People · Zora Arkus-Duntov · Chapter 3 of 11
The Escape
France — 1939–1940
When the war comes, the Arkus-Duntov brothers do not run. They enlist. Zora and Yura join the French Air Force — two Russian-born Jewish émigrés volunteering to fly for their adopted country against the regime they escaped. Then, in May 1940, the German army does to France in six weeks what four years of the previous war could not, and suddenly the question is no longer how to fight. It is how to live until Friday.
What follows is the stuff of films — except it is documented fact. With France collapsing, Zora works the crumbling bureaucracy and secures exit visas from the Spanish consulate in Marseilles: for himself, for Elfi, for Yura, for his parents. One family, snatched whole out of the fire. But Elfi is not in Marseilles. She is in Paris — and the Wehrmacht is arriving.
So the twenty-year-old dancer gets into her little MG, alone, and drives. South out of Paris into the greatest refugee river in European history — millions on the roads, columns strafed from the air, fuel almost unobtainable — one small open sports car threading through the chaos to Bordeaux, one step ahead of the German army. She makes it. Days later she and Zora find each other, the family crosses into Portugal, and from Lisbon they board a ship for New York.
Husband and wife, matched: he escaped Europe with visas and nerve; she outran an invasion in an MG.
New York City — the 1940s
America gets the Arkus-Duntov brothers at full boil. They set up shop in New York as the Ardun Mechanical Corporation — AR from Arkus, DUN from Duntov — doing precision war work, machining and engineering for the military. Competence pays the rent. But when the war ends, Ardun pivots to the project that makes the name immortal in American hot rodding.

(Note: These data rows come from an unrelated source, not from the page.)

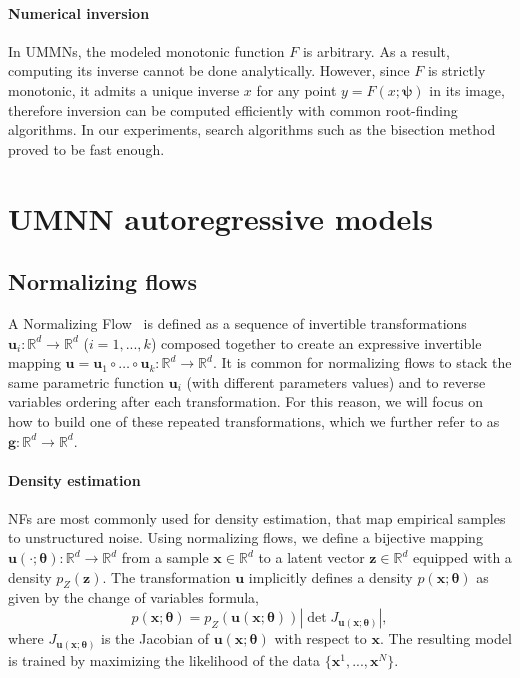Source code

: \paragraph{Numerical inversion}
In UMMNs, the modeled monotonic function $F$ is arbitrary.
As a result, computing its inverse cannot be done analytically.
However, since $F$ is strictly monotonic, it admits a unique inverse $x$ for any point $y=F(x;\mathbf{\psi})$ in its image, therefore inversion can be computed efficiently with common root-finding algorithms.
In our experiments, search algorithms such as the bisection method proved to be fast enough.



\section{UMNN autoregressive models}

\subsection{Normalizing flows}

A Normalizing Flow~\citep[NF, ][]{NF} is defined as a sequence of invertible transformations $\mathbf{u}_i : \mathbb{R}^d \to \mathbb{R}^d$  ($i=1, ..., k$) composed together to create an expressive invertible mapping $\mathbf{u} = \mathbf{u}_1 \circ \dots \circ \mathbf{u}_k : \mathbb{R}^d \to \mathbb{R}^d$.
It is common for normalizing flows to stack the same parametric function $\mathbf{u}_i$ (with different parameters values) and to reverse variables ordering after each transformation. For this reason, we will focus on how to build one of these repeated transformations, which we further refer to as $\mathbf{g}: \mathbb{R}^d\rightarrow \mathbb{R}^d$.

\paragraph{Density estimation}
NFs are most commonly used for density estimation, that map empirical samples to unstructured noise.
Using normalizing flows, we define  a bijective mapping $\mathbf{u}(\cdot ;\mathbf{\theta}): \mathbb{R}^d \rightarrow \mathbb{R}^d$ from a sample $\mathbf{x} \in \mathbb{R}^d$ to a latent vector $\mathbf{z} \in \mathbb{R}^d$ equipped with a density $p_Z(\mathbf{z})$.
The transformation $\mathbf{u}$ implicitly defines a density $p(\mathbf{x}; \mathbf{\theta})$ as given by the change of variables formula,
\begin{equation}
    p(\mathbf{x}; \mathbf{\theta}) = p_Z(\mathbf{u}(\mathbf{x};\mathbf{\theta})) \left| \det  J_{\mathbf{u}(\mathbf{x};\mathbf{\theta})} \right|, \label{eq:NF_DE}
\end{equation}
where $J_{\mathbf{u}(\mathbf{x};\mathbf{\theta})}$ is the Jacobian of $\mathbf{u}(\mathbf{x};\mathbf{\theta})$ with respect to $\mathbf x$.
The resulting model is trained by maximizing the likelihood of the data $\{\mathbf{x}^1, ..., \mathbf{x}^N\}$.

The Ford flathead V8 was America's engine — cheap, everywhere, beloved — and aerodynamically asthmatic, its exhaust routed through the block, its breathing strangled by its own architecture, prone to cooking itself under load. Zora's answer was surgical: throw the flat heads away. In their place, Ardun built gorgeous cast-aluminum overhead-valve conversion heads with hemispherical combustion chambers — "hemi" heads for the people's engine, years before Chrysler made the word famous. Breathing freed, a warmed-up Ardun flathead could push past 300 horsepower in an era when the stock engine made about a hundred. Hot rodders and land-speed racers treated the kits like religious artifacts then. They still do: genuine Ardun heads are museum pieces today, and the design has been revived and reproduced by devotees ever since.
England — 1950
The Ardun heads earn Zora exactly the right kind of fame. In 1950 Sydney Allard — the London builder stuffing big American V8s into brutal, minimalist British sports cars — brings him across the Atlantic to develop the breed. Allards were crude and magnificent, and they were competitive at the very top: an Allard finished third overall at Le Mans in 1950.

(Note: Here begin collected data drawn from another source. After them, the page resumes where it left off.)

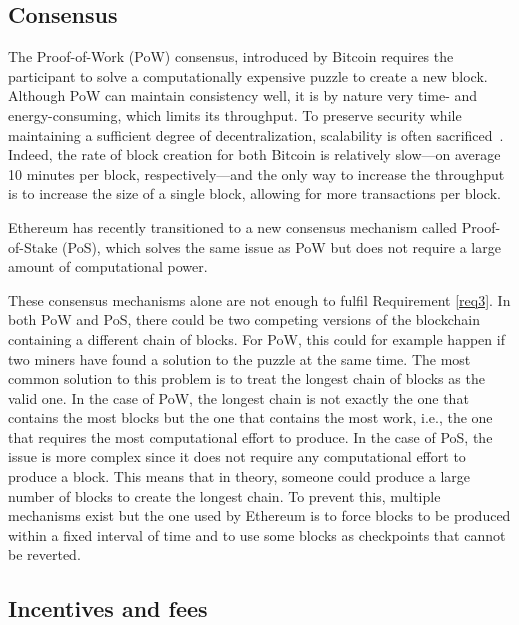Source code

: \subsection{Consensus}
The Proof-of-Work (PoW) consensus, introduced by Bitcoin requires the participant to solve a computationally expensive puzzle to create a new block. Although PoW can maintain consistency well, it is by nature very time- and energy-consuming, which limits its throughput.
To preserve security while maintaining a sufficient degree of decentralization, scalability is often sacrificed~\cite{Xie2019}.
Indeed, the rate of block creation for both Bitcoin is relatively slow---on average 10 minutes per block, respectively---and the only way to increase the throughput is to increase the size of a single block, allowing for more transactions per block.


Ethereum has recently transitioned to a new consensus mechanism called Proof-of-Stake (PoS), which solves the same issue as PoW but does not require a large amount of computational power.

These consensus mechanisms alone are not enough to fulfil Requirement \ref{req3}.
In both PoW and PoS, there could be two competing versions of the blockchain containing a different chain of blocks.
For PoW, this could for example happen if two miners have found a solution to the puzzle at the same time.
The most common solution to this problem is to treat the longest chain of blocks as the valid one.
In the case of PoW, the longest chain is not exactly the one that contains the most blocks but the one that contains the most work, i.e., the one that requires the most computational effort to produce.
In the case of PoS, the issue is more complex since it does not require any computational effort to produce a block.
This means that in theory, someone could produce a large number of blocks to create the longest chain.
To prevent this, multiple mechanisms exist but the one used by Ethereum is to force blocks to be produced within a fixed interval of time and to use some blocks as checkpoints that cannot be reverted.


\subsection{Incentives and fees}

Development work comes with a helmet. Zora co-drives the 24 Hours of Le Mans in Allard J2s in 1952 and 1953 — full factory-class endurance racing against Ferrari, Jaguar, and Mercedes-Benz. The results are unkind (Allards were fast until they weren't), but the education is priceless. By his mid-forties, Zora Arkus-Duntov has been a supercharging theorist, a war materiel engineer, a speed-parts industrialist, and a works-level endurance racer. There is no one else on Earth with quite this résumé.

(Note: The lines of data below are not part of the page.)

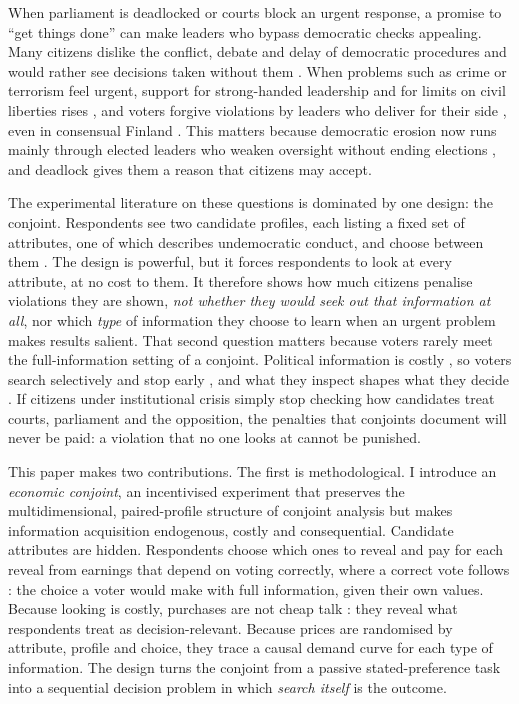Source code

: \documentclass[11pt]{article}
\begin{document}
When parliament is deadlocked or courts block an urgent response, a promise to ``get things done'' can make leaders who bypass democratic checks appealing. Many citizens dislike the conflict, debate and delay of democratic procedures and would rather see decisions taken without them \parencite{HibbingTheissMorse2002}. When problems such as crime or terrorism feel urgent, support for strong-handed leadership and for limits on civil liberties rises \parencite{MerollaZechmeister2009,Visconti2020}, and voters forgive violations by leaders who deliver for their side \parencite{Svolik2019,GrahamSvolik2020}, even in consensual Finland \parencite{SaikkonenChristensen2023}. This matters because democratic erosion now runs mainly through elected leaders who weaken oversight without ending elections \parencite{Bermeo2016}, and deadlock gives them a reason that citizens may accept.

The experimental literature on these questions is dominated by one design: the conjoint. Respondents see two candidate profiles, each listing a fixed set of attributes, one of which describes undemocratic conduct, and choose between them \parencite{Hainmueller2014,GrahamSvolik2020}. The design is powerful, but it forces respondents to look at every attribute, at no cost to them. It therefore shows how much citizens penalise violations they are shown, \emph{not whether they would seek out that information at all}, nor which \emph{type} of information they choose to learn when an urgent problem makes results salient. That second question matters because voters rarely meet the full-information setting of a conjoint. Political information is costly \parencite{Downs1957}, so voters search selectively and stop early \parencite{Redlawsk2001,LauRedlawsk2006}, and what they inspect shapes what they decide \parencite{JenkeEtAl2021}. If citizens under institutional crisis simply stop checking how candidates treat courts, parliament and the opposition, the penalties that conjoints document will never be paid: a violation that no one looks at cannot be punished.

This paper makes two contributions. The first is methodological. I introduce an \emph{economic conjoint}, an incentivised experiment that preserves the multidimensional, paired-profile structure of conjoint analysis but makes information acquisition endogenous, costly and consequential. Candidate attributes are hidden. Respondents choose which ones to reveal and pay for each reveal from earnings that depend on voting correctly, where a correct vote follows \textcite{LauRedlawsk1997}: the choice a voter would make with full information, given their own values. Because looking is costly, purchases are not cheap talk \parencite{BullockEtAl2015}: they reveal what respondents treat as decision-relevant. Because prices are randomised by attribute, profile and choice, they trace a causal demand curve for each type of information. The design turns the conjoint from a passive stated-preference task into a sequential decision problem in which \emph{search itself} is the outcome.
\end{document}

In 1952, back in the States and consulting for Fairchild Aviation, he is professionally restless. The Ardun adventure is behind him; the Allard chapter is winding down; American sports car culture is exploding around him, entirely powered by European machinery. What he needs — though he doesn't know it yet — is waiting under stage lights in the ballroom of a Manhattan hotel.
It is white. It is gorgeous. And it is, in Zora's cold professional judgment, a complete fraud.